The New England Patriots are entering the 2018 NFL draft with needs on all three levels of their defense: The defensive tackle position needs more pass rushers, the edge more depth, the linebackers better rotational players, and the secondary a replacement for soon-to-be-gone cornerback Malcolm Butler. It is, as can be seen by this list of needs, hard to predict which way the team will ultimately go early on during next month's draft.
One thing appears to be certain, though: defense it will be. And it would therefore not be a surprise to see the Patriots go back to a familiar well when it comes to adding to their team, the Stanford Cardinal program run by head coach David Shaw. Since Shaw took over as head coach in 2011, the Patriots have invested two draft picks in players he used to coach: offensive tackle Cameron Fleming (2014) and safety Jordan Richards (2015).
And it is the latter player why New England might go back to the Stanford pipeline again in 2018. After all, the former second round pick did not live up to his draft position through his first three years in the NFL. Despite playing considerable snaps on defense and particularly special teams, Richards failed to meet the natural expectations that come with being the 64th overall draft pick.
Consequently, the Patriots are in need for more depth and youth – top two options Devin McCourty and Patrick Chung will both be 31 when next season starts – at the safety position. One of Richards' successors at Stanford might provide just that: Justin Reid, who met with New England's coaches during the combine and is projected to become an early round draft selection this year (unlike Richards, who was considered a reach at the time).
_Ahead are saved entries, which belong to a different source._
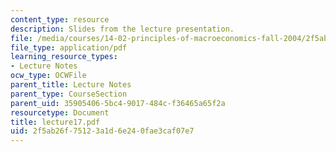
 ```yaml
---
content_type: resource
description: Slides from the lecture presentation.
file: /media/courses/14-02-principles-of-macroeconomics-fall-2004/2f5ab26f75123a1d6e240fae3caf07e7_lecture17.pdf
file_type: application/pdf
learning_resource_types:
- Lecture Notes
ocw_type: OCWFile
parent_title: Lecture Notes
parent_type: CourseSection
parent_uid: 35905406-5bc4-9017-484c-f36465a65f2a
resourcetype: Document
title: lecture17.pdf
uid: 2f5ab26f-7512-3a1d-6e24-0fae3caf07e7
---
```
Reid would certainly fit the Patriots' profile. The younger brother of San Francisco 49ers safety Eric Reid is one of the most versatile defensive backs entering the draft: In his three years at Stanford, he played multiple defensive positions: Reid lined up as a free safety and strong safety, played cornerback on both sides of the field and in the slot and was used as a linebacker at times.
Reid was at his best in 2017, when he registered 99 tackles, five interceptions and a sack and was named All Pac-12. His junior season was no outlier; Reid also had productive campaigns in 2015 and 2016. One of the reasons for that is his outstanding intelligence, as his knowledge of the Cardinal's defense shows: “For 12 of our base coverages at Stanford, I can draw every single person,” Reid told NESN's Doug Kyed. “I can draw all 11 characters on the field and what each of their responsibilities are. I pride myself on being able to do that.”
This combination of smarts, versatility and past production makes Reid an intriguing prospect entering draft season. And while he comes with a few question marks – at 6'0 he still needs to add a little bulk to his frame –, he could be picked as high as the late first round seven weeks from now. Whenever he gets drafted, don't be surprised if it is Bill Belichick's Patriots that are the team to make him an early round selection.
Don't be surprised if the Patriots use another Stanford player to potentially replace the one they picked (too) early three years ago.